> [Exercise requirements]: Using the records underneath, tally the lines where the word "subsection" appears and please give only the count.

#### The data ####

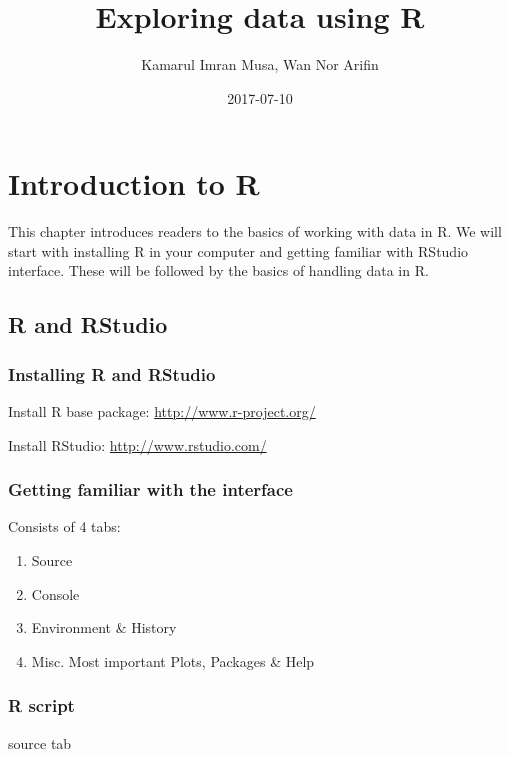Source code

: \documentclass[]{book}
\title{Exploring data using R}
\author{Kamarul Imran Musa, Wan Nor Arifin}
\date{2017-07-10}
\providecommand{\tightlist}{%
  \setlength{\itemsep}{0pt}\setlength{\parskip}{0pt}}
\theoremstyle{definition}
\theoremstyle{definition}
\theoremstyle{remark}
\begin{document}
\maketitle

{
\setcounter{tocdepth}{1}
\tableofcontents
}
\chapter{Introduction to R}\label{introduction-to-r}

This chapter introduces readers to the basics of working with data in R.
We will start with installing R in your computer and getting familiar
with RStudio interface. These will be followed by the basics of handling
data in R.

\section{R and RStudio}\label{r-and-rstudio}

\subsection{Installing R and RStudio}\label{installing-r-and-rstudio}

Install R base package: \url{http://www.r-project.org/}

Install RStudio: \url{http://www.rstudio.com/}

\subsection{Getting familiar with the
interface}\label{getting-familiar-with-the-interface}

Consists of 4 tabs:

\begin{enumerate}
\def\labelenumi{\arabic{enumi}.}
\tightlist
\item
  Source
\item
  Console
\item
  Environment \& History
\item
  Misc. Most important Plots, Packages \& Help 
\end{enumerate}

\subsection{R script}\label{r-script}

source tab
\end{document}
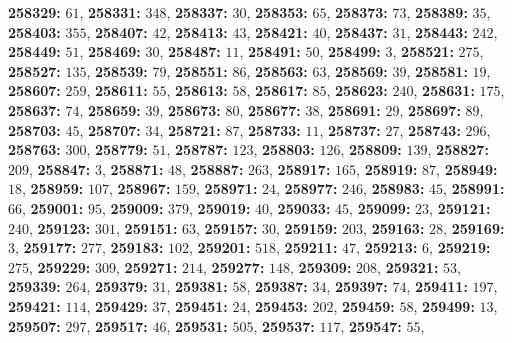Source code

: \textsf{\bfseries 258329:} $61$, \textsf{\bfseries 258331:} $348$, \textsf{\bfseries 258337:} $30$, \textsf{\bfseries 258353:} $65$, \textsf{\bfseries 258373:} $73$, \textsf{\bfseries 258389:} $35$, \textsf{\bfseries 258403:} $355$, \textsf{\bfseries 258407:} $42$, \textsf{\bfseries 258413:} $43$, \textsf{\bfseries 258421:} $40$, \textsf{\bfseries 258437:} $31$, \textsf{\bfseries 258443:} $242$, \textsf{\bfseries 258449:} $51$, \textsf{\bfseries 258469:} $30$, \textsf{\bfseries 258487:} $11$, \textsf{\bfseries 258491:} $50$, \textsf{\bfseries 258499:} $3$, \textsf{\bfseries 258521:} $275$, \textsf{\bfseries 258527:} $135$, \textsf{\bfseries 258539:} $79$, \textsf{\bfseries 258551:} $86$, \textsf{\bfseries 258563:} $63$, \textsf{\bfseries 258569:} $39$, \textsf{\bfseries 258581:} $19$, \textsf{\bfseries 258607:} $259$, \textsf{\bfseries 258611:} $55$, \textsf{\bfseries 258613:} $58$, \textsf{\bfseries 258617:} $85$, \textsf{\bfseries 258623:} $240$, \textsf{\bfseries 258631:} $175$, \textsf{\bfseries 258637:} $74$, \textsf{\bfseries 258659:} $39$, \textsf{\bfseries 258673:} $80$, \textsf{\bfseries 258677:} $38$, \textsf{\bfseries 258691:} $29$, \textsf{\bfseries 258697:} $89$, \textsf{\bfseries 258703:} $45$, \textsf{\bfseries 258707:} $34$, \textsf{\bfseries 258721:} $87$, \textsf{\bfseries 258733:} $11$, \textsf{\bfseries 258737:} $27$, \textsf{\bfseries 258743:} $296$, \textsf{\bfseries 258763:} $300$, \textsf{\bfseries 258779:} $51$, \textsf{\bfseries 258787:} $123$, \textsf{\bfseries 258803:} $126$, \textsf{\bfseries 258809:} $139$, \textsf{\bfseries 258827:} $209$, \textsf{\bfseries 258847:} $3$, \textsf{\bfseries 258871:} $48$, \textsf{\bfseries 258887:} $263$, \textsf{\bfseries 258917:} $165$, \textsf{\bfseries 258919:} $87$, \textsf{\bfseries 258949:} $18$, \textsf{\bfseries 258959:} $107$, \textsf{\bfseries 258967:} $159$, \textsf{\bfseries 258971:} $24$, \textsf{\bfseries 258977:} $246$, \textsf{\bfseries 258983:} $45$, \textsf{\bfseries 258991:} $66$, \textsf{\bfseries 259001:} $95$, \textsf{\bfseries 259009:} $379$, \textsf{\bfseries 259019:} $40$, \textsf{\bfseries 259033:} $45$, \textsf{\bfseries 259099:} $23$, \textsf{\bfseries 259121:} $240$, \textsf{\bfseries 259123:} $301$, \textsf{\bfseries 259151:} $63$, \textsf{\bfseries 259157:} $30$, \textsf{\bfseries 259159:} $203$, \textsf{\bfseries 259163:} $28$, \textsf{\bfseries 259169:} $3$, \textsf{\bfseries 259177:} $277$, \textsf{\bfseries 259183:} $102$, \textsf{\bfseries 259201:} $518$, \textsf{\bfseries 259211:} $47$, \textsf{\bfseries 259213:} $6$, \textsf{\bfseries 259219:} $275$, \textsf{\bfseries 259229:} $309$, \textsf{\bfseries 259271:} $214$, \textsf{\bfseries 259277:} $148$, \textsf{\bfseries 259309:} $208$, \textsf{\bfseries 259321:} $53$, \textsf{\bfseries 259339:} $264$, \textsf{\bfseries 259379:} $31$, \textsf{\bfseries 259381:} $58$, \textsf{\bfseries 259387:} $34$, \textsf{\bfseries 259397:} $74$, \textsf{\bfseries 259411:} $197$, \textsf{\bfseries 259421:} $114$, \textsf{\bfseries 259429:} $37$, \textsf{\bfseries 259451:} $24$, \textsf{\bfseries 259453:} $202$, \textsf{\bfseries 259459:} $58$, \textsf{\bfseries 259499:} $13$, \textsf{\bfseries 259507:} $297$, \textsf{\bfseries 259517:} $46$, \textsf{\bfseries 259531:} $505$, \textsf{\bfseries 259537:} $117$, \textsf{\bfseries 259547:} $55$, 
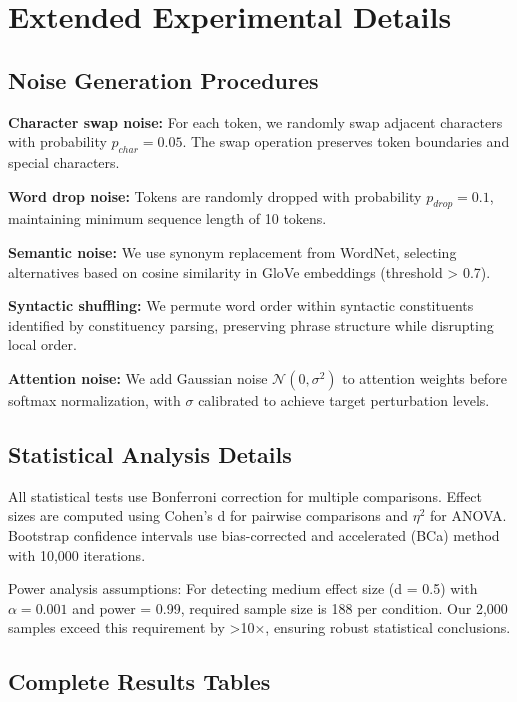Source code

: \documentclass{article}
\begin{document}



\appendix

\section{Extended Experimental Details}
\label{app:details}

\subsection{Noise Generation Procedures}

\textbf{Character swap noise:} For each token, we randomly swap adjacent characters with probability $p_{char}=0.05$. The swap operation preserves token boundaries and special characters.

\textbf{Word drop noise:} Tokens are randomly dropped with probability $p_{drop}=0.1$, maintaining minimum sequence length of 10 tokens.

\textbf{Semantic noise:} We use synonym replacement from WordNet, selecting alternatives based on cosine similarity in GloVe embeddings (threshold > 0.7).

\textbf{Syntactic shuffling:} We permute word order within syntactic constituents identified by constituency parsing, preserving phrase structure while disrupting local order.

\textbf{Attention noise:} We add Gaussian noise $\mathcal{N}(0, \sigma^2)$ to attention weights before softmax normalization, with $\sigma$ calibrated to achieve target perturbation levels.

\subsection{Statistical Analysis Details}

All statistical tests use Bonferroni correction for multiple comparisons. Effect sizes are computed using Cohen's d for pairwise comparisons and $\eta^2$ for ANOVA. Bootstrap confidence intervals use bias-corrected and accelerated (BCa) method with 10,000 iterations.

Power analysis assumptions: For detecting medium effect size (d = 0.5) with $\alpha = 0.001$ and power = 0.99, required sample size is 188 per condition. Our 2,000 samples exceed this requirement by >10×, ensuring robust statistical conclusions.

\subsection{Complete Results Tables}
\end{document}
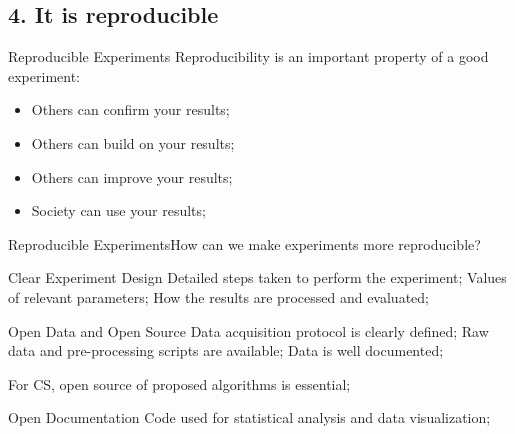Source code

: \subsection{4. It is reproducible}
\begin{frame}{Reproducible Experiments}
  Reproducibility is an important property of a good experiment:
  \bigskip

  \begin{itemize}
    \item Others can confirm your results;
      \medskip
    \item Others can build on your results;
      \medskip
    \item Others can improve your results;
      \medskip
    \item Society can use your results;
  \end{itemize}
\end{frame}

\begin{frame}{Reproducible Experiments}{How can we make experiments more reproducible?}
  \begin{exampleblock}{Clear Experiment Design}
    Detailed steps taken to perform the experiment; Values of relevant parameters; How the results are processed and evaluated;
  \end{exampleblock}
  \begin{exampleblock}{Open Data and Open Source}
    Data acquisition protocol is clearly defined; Raw data and pre-processing scripts are available; Data is well documented;\bigskip

    For CS, open source of proposed algorithms is essential;
  \end{exampleblock}
  \begin{exampleblock}{Open Documentation}
    Code used for statistical analysis and data visualization;
  \end{exampleblock}
\end{frame}


%
%
%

####

> [Answer to this exercise]: 7